Product product = productRepository.findById(recordId);

AdjustDescriptionCommandChain chain = new AdjustDescriptionCommandChain(product);

chain.createAndExecute(product, commandHandler);

return commandHandler.execute();

}

Now let’s create a very generic and dynamic use case. This use case can be used by all processes to come, as a consequence of using the Factory and Strategy design pattern.

public class TransProductDataUseCase implements UseCase<Void, String> {

private final ProductStrategyContext productStrategyContext;
private final ProductFactory productFactory;

// constructor

public Void execute(final String process) {

ProductStrategy strategy = productFactory.get(process);

productStrategyContext
.addStrategy(strategy)
.execute();

}

}

Where the strategy is returned by the Factory:

public class ProductFactory {

private final ProductRepository productRepository;
private final CommandHandler commandHandler;

// constructor

public ProductStrategy get(final String process) {

if ("NEW_PRODUCT".equals(process)) {
return new NewProductStrategy(commandHandler, productRepository);
}

if ("ADJUST_DESCRIPTION".equals(prodcess)) {
return new AdjustDescriptionStrategy(commandHandler, productRepository);
}

return null;

}
}

Let’s summarize what has happened and the benefits of this approach.

We’ve created a strategy design pattern to construct a given structure for each process, with each having a unique implementation: Its own chain of commands that do the mapping, but anything can differ per strategy. The class structure still remains the same.

Subsequently, a use case that is able to determine which strategy to execute given the process name provided, for example by the workflow that is processing these messages.

Finally, the extension class is a controller that simply delegates:

public class DataTransferProductScript extends ScriptTaskBean { 

// data context
private final String process;
private final String recordId;

@Override
public void executeScript() {

Adaptation dataSet = getDataSet();
CommandHandler commandHandler = new CommandHandler();
ProductRepository productRepository = new ProductRepository(dataSet);
ProductFactory productFactory = new ProductFactory(commandHandler, productRepository);
TransferPersonDataUseCase useCase =
new TransferPersonDataUseCase(recordId);

useCase.execute(process); // * check note

}

private Adaptation getDataSet() {
// implement
}


// getters and setters for injected data context

}

*Feel free to play around with the constructor and method-arguments to what suits your implementation the best.

Understand for mapping you’ll need a source and a target. I left that out of the example, the structure remains the same anyhow.

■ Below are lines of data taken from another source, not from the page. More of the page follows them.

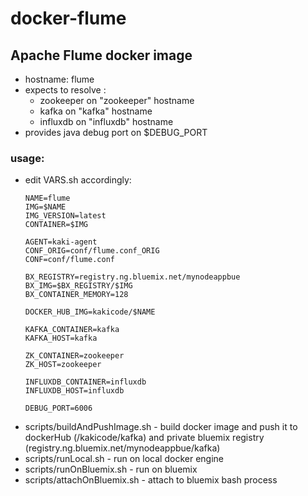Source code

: # docker-flume
## Apache Flume docker image

- hostname: flume
- expects to resolve :
  - zookeeper on "zookeeper" hostname
  - kafka on "kafka" hostname
  - influxdb on "influxdb" hostname
- provides java debug port on $DEBUG_PORT

### usage:

- edit VARS.sh accordingly:
  ```
  NAME=flume
  IMG=$NAME
  IMG_VERSION=latest
  CONTAINER=$IMG

  AGENT=kaki-agent
  CONF_ORIG=conf/flume.conf_ORIG
  CONF=conf/flume.conf

  BX_REGISTRY=registry.ng.bluemix.net/mynodeappbue
  BX_IMG=$BX_REGISTRY/$IMG
  BX_CONTAINER_MEMORY=128

  DOCKER_HUB_IMG=kakicode/$NAME

  KAFKA_CONTAINER=kafka
  KAFKA_HOST=kafka

  ZK_CONTAINER=zookeeper
  ZK_HOST=zookeeper

  INFLUXDB_CONTAINER=influxdb
  INFLUXDB_HOST=influxdb

  DEBUG_PORT=6006
  ```
- scripts/buildAndPushImage.sh - build docker image and push it to dockerHub (/kakicode/kafka) and private bluemix registry (registry.ng.bluemix.net/mynodeappbue/kafka)
- scripts/runLocal.sh - run on local docker engine
- scripts/runOnBluemix.sh - run on bluemix
- scripts/attachOnBluemix.sh - attach to bluemix bash process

Time to consider the benefits:

  1. Code is decoupled: Each task is assigned to another class: Strategies to execute the complete picture per process. Factory to determine which strategy to execute. Commands to actually do the mapping (not in this example, but already given in the section above) and a command chain that contains all the required commands to do the actual mapping for that given process (strategy).
  2. Code is re-usable. You can interchange your command easily between command chains, and thus processes (strategies).
  3. Code is small: In general code is very specific for a given task. Code is readable!
  4. Code is testable: As you have written code in small pieces you are able to unit test your code. That is definitely a must on enterprise level. Another article on that soon.
  5. Productivity increases! A new process? You only have to write a new strategy with the given commands and chain. Not a new landing area, not a new code structure, not a new workflow.

Conclusion

To improve code quality applying Design Patterns is very useful. It increases separation of concerns, maintainability and productivity. Colleagues understand by the patterns what is happening where, so can easily skip certain parts of code if they are looking for something specific. Recognizing the patterns allows to quickly build more complex structures and maintain it as a team.